WRAPPING UP NOVEMBER
I didn’t take all the hype about the world ending in 2012 seriously. Then I heard that Sarah Palin might run for President.
For those who think nothing important ever changes, there’s an effort underway to designate a new type of cloud, or rather clouds, since the pattern involves a substantial part of the sky: asperatus clouds. The debate over whether to add the first cloud name in 50 years will take place next year at the annual meeting of the World Meteorological Society; Britain’s Royal Meteorological Society is apparently helping the UK-based Cloud Appreciation Society to make the case.

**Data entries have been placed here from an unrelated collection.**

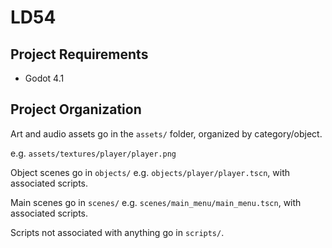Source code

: # LD54

## Project Requirements

- Godot 4.1

## Project Organization

Art and audio assets go in the `assets/` folder, organized by category/object.

e.g. `assets/textures/player/player.png`

Object scenes go in `objects/` e.g. `objects/player/player.tscn`, with associated scripts.

Main scenes go in `scenes/` e.g. `scenes/main_menu/main_menu.tscn`, with associated scripts.

Scripts not associated with anything go in `scripts/`.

To quote the Cloud Appreciation Society, where the idea for the name originated, “Asperatus means 'roughened' in Latin, which seemed appropriate since it looks to us like a choppy sea.” That’s putting it mildly: asperatus clouds at their orneriest are roiled and twisted beyond any storm clouds seen hereabouts. If people New England saw this sort of sky, some of them would probably think end times had come. Remember, it isn’t global warming, exactly, it’s excessive energy being put into a system.
Here’s a link to the first of three pages of the evil-looking things, contributed by my fellow members of the CAS. I’ll take the liberty of copying one New Zealand sunset that a couple got to see on their honeymoon.

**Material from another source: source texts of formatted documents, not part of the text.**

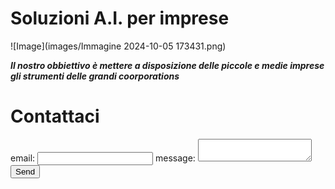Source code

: # Soluzioni A.I. per imprese 





![Image](images/Immagine 2024-10-05 173431.png)

***Il nostro obbiettivo è mettere a disposizione delle piccole e medie imprese gli strumenti delle grandi coorporations***

# Contattaci

<!-- modify this form HTML and place wherever you want your form -->
<form
  action="https://formspree.io/f/xwkyyobb"
  method="POST"
>
  <label>
   email:
    <input type="email" name="email">
  </label>
  <label>
    message:
    <textarea name="message"></textarea>
  </label>
  <!-- your other form fields go here -->
  <button type="submit">Send</button>
</form>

<http://www.cloudappreciationsociety.org/gallery/index.php?x=browse&category=
52&pagenum=1>
Did you hear that dogs will soon have a program of their own on National Public Radio stations? It will be called “Wait, Wait, Don’t Smell Me.”
Today there was a report that many well-known wines are industrially produced rather than being made and cellared at the vineyards where the labels had their origin. Terroirists. The story had a distinct nuttiness, with notes of shock and overtones of hysteria.
They say that November is the best time to buy a house in Vermont, using roughly the same tone as the Souix who would go into battle saying, “It is a good day to die.”